Always expect the unexpected in this game, as alliances form, suspicions increase, and the imaginary body count rises. Werewolf - also known as Mafia in some quarters, albeit with a few twists to the formula - is easy to adapt for different size groups (although more than 8 players is ideal), and different rulesets introduce all manner of different player roles to mix things up. It doesn’t have to cost a cent either - plenty of descriptions online, and it’s easy to make up your own ‘role cards’. You can buy boxed versions either. Whichever route you go, Werewolf is a blast.


Catan - previously known as Settlers of Catan - is often looked down upon by more enthusiast gamers. But for our money it remains one of the finest 'gateway games', along with other hits like Ticket to Ride and Carcassonne (two other fantastic games well worth considering).

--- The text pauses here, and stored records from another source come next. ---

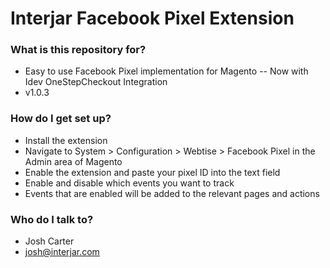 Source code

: # Interjar Facebook Pixel Extension #

### What is this repository for? ###

* Easy to use Facebook Pixel implementation for Magento -- Now with Idev OneStepCheckout Integration
* v1.0.3

### How do I get set up? ###

* Install the extension
* Navigate to System > Configuration > Webtise > Facebook Pixel in the Admin area of Magento
* Enable the extension and paste your pixel ID into the text field
* Enable and disable which events you want to track
* Events that are enabled will be added to the relevant pages and actions

### Who do I talk to? ###

* Josh Carter
* josh@interjar.com
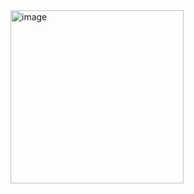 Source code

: <img width="277" alt="image" src="https://github.com/user-attachments/assets/321ef4f8-6999-4e48-bc8f-310110054f09">

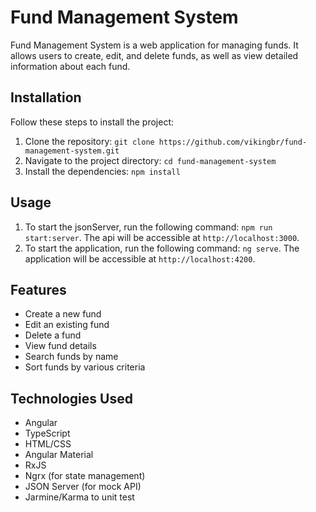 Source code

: # Fund Management System

Fund Management System is a web application for managing funds. It allows users to create, edit, and delete funds, as well as view detailed information about each fund.

## Installation

Follow these steps to install the project:

1. Clone the repository: `git clone https://github.com/vikingbr/fund-management-system.git`
2. Navigate to the project directory: `cd fund-management-system`
3. Install the dependencies: `npm install`

## Usage

1. To start the jsonServer, run the following command: `npm run start:server`. The api will be accessible at `http://localhost:3000`. 
2. To start the application, run the following command: `ng serve`. The application will be accessible at `http://localhost:4200`. 

## Features

- Create a new fund
- Edit an existing fund
- Delete a fund
- View fund details
- Search funds by name
- Sort funds by various criteria

## Technologies Used

- Angular
- TypeScript
- HTML/CSS
- Angular Material
- RxJS
- Ngrx (for state management)
- JSON Server (for mock API) 
- Jarmine/Karma to unit test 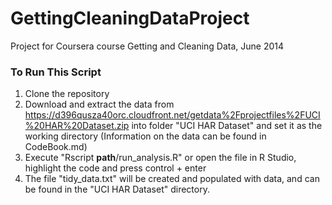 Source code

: GettingCleaningDataProject
==========================

Project for Coursera course Getting and Cleaning Data, June 2014

### To Run This Script

1. Clone the repository
2. Download and extract the data from 
https://d396qusza40orc.cloudfront.net/getdata%2Fprojectfiles%2FUCI%20HAR%20Dataset.zip into folder "UCI HAR Dataset" and set it as the working directory (Information on the data can be found in CodeBook.md)
3. Execute "Rscript __path__/run_analysis.R" or open the file in R Studio, highlight the code and press control + enter
4. The file "tidy_data.txt" will be created and populated with data, and can be found in the "UCI HAR Dataset" directory.
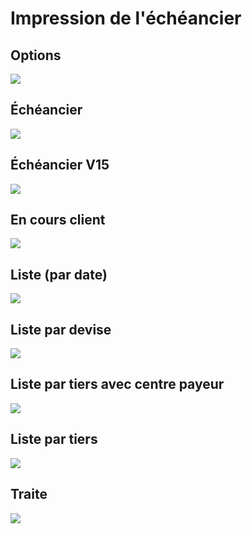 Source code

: # Impression de l'échéancier

## Options


![](Filtres.png)


## Échéancier


![](Echeancier.png)


## Échéancier V15


![](EcheancierV15.png)


## En cours client


![](En_cours_clients.png)


## Liste (par date)


![](Liste_par_date.png)


## Liste par devise


![](Liste_par_devise.png)


## Liste par tiers avec centre payeur


![](Liste_par_tiers_avec_centre_payeur.png)


## Liste par tiers


![](Liste_par_tiers.png)


## Traite


![](Traite.png)



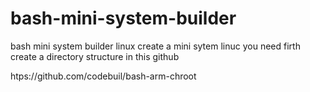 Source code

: # bash-mini-system-builder
bash mini system builder linux create a mini sytem linuc
you need firth create a directory structure in this github

htps://github.com/codebuil/bash-arm-chroot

Catan is the sort of game that offers a bit more complexity than the likes of Monopoly, but does so while remaining accessible. It introduces some of the concepts players are likely to encounter in more challenging games, but without becoming too intensive. The board is made up of a grid divided into five different resources. Players must, as the original title helpfully suggests, 'settle' by gathering resources and building. There's enough quirks to make each game surprising, and the rules encourage plenty of interaction through trade and temporary alliances.

With lots of expansion packs, you can easily add new life to the base game if you wish. Catan is particularly recommended as a way to start really digging into the variety of games out there - and it'll likely prove to be the sort of 'comfort food' game you'll return to regularly anyway.